Collection entries
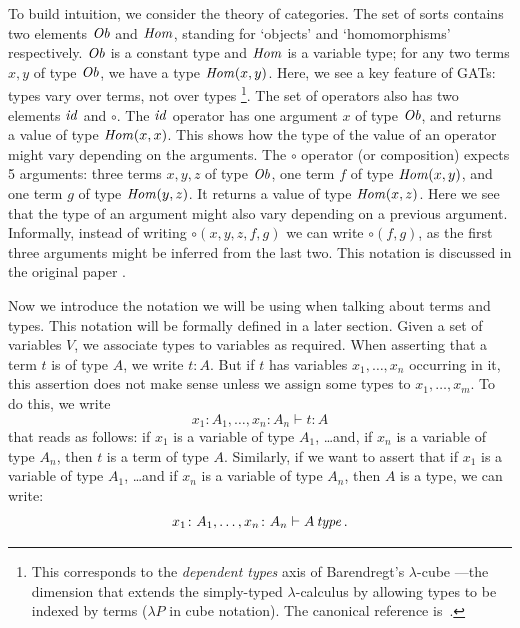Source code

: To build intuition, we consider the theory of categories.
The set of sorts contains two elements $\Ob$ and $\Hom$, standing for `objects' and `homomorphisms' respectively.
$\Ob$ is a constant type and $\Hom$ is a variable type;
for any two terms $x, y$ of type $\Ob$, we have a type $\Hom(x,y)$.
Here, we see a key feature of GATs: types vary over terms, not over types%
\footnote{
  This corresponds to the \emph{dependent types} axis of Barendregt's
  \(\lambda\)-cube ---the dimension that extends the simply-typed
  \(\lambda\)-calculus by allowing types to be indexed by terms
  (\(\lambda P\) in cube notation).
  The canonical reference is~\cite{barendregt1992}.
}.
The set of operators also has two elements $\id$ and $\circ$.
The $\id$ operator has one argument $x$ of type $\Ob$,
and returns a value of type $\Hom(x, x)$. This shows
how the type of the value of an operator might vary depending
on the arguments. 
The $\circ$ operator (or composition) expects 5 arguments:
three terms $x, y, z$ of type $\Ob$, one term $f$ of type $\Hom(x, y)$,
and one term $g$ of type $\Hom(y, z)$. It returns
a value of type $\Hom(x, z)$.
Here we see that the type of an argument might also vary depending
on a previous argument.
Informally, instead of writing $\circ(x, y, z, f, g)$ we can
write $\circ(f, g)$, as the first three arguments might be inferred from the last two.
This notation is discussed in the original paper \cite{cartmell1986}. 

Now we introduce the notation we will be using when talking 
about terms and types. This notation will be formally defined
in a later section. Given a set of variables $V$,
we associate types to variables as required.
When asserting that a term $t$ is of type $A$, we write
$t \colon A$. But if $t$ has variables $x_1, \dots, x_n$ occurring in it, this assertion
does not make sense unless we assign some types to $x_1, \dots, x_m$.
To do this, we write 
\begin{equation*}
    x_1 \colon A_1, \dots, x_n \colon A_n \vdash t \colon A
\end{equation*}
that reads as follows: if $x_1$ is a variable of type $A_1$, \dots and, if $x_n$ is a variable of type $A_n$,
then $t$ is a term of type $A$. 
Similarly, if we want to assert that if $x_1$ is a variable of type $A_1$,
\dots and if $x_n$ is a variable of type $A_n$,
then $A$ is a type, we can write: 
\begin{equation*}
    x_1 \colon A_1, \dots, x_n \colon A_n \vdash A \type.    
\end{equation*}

---

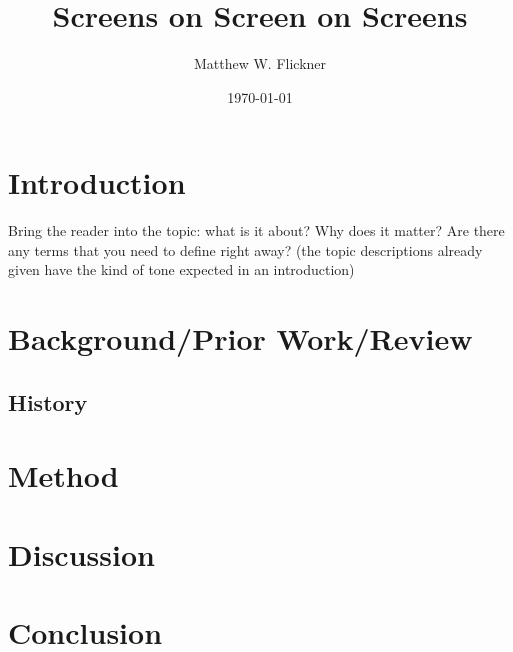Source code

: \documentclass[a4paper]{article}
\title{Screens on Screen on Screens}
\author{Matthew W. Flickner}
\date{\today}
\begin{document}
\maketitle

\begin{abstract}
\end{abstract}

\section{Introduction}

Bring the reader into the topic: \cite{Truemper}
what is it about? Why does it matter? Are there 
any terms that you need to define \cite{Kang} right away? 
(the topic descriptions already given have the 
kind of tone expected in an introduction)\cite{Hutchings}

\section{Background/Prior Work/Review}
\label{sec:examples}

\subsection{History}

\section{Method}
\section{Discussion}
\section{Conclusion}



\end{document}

--

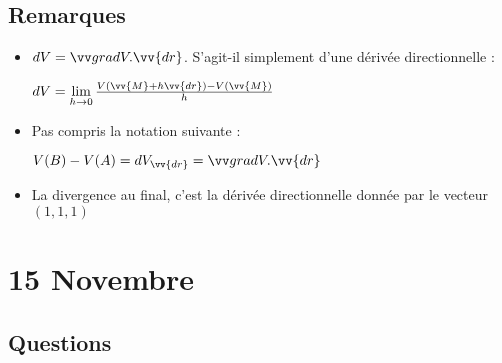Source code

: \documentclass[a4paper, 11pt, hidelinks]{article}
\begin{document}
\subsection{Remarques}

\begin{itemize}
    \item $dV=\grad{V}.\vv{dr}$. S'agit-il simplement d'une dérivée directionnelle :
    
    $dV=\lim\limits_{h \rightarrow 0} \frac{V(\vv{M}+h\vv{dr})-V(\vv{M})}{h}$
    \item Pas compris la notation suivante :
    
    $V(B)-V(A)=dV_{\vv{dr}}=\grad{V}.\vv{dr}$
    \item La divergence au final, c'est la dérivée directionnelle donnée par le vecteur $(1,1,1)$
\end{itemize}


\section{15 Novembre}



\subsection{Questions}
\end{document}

PROBLEM STATEMENT: Search the entries above for the word "colon", and copy every line where it occurs.

RESPONSE TO THIS EXERCISE:
$t \colon A$. But if $t$ has variables $x_1, \dots, x_n$ occurring in it, this assertion
    x_1 \colon A_1, \dots, x_n \colon A_n \vdash t \colon A
    x_1 \colon A_1, \dots, x_n \colon A_n \vdash A \type.    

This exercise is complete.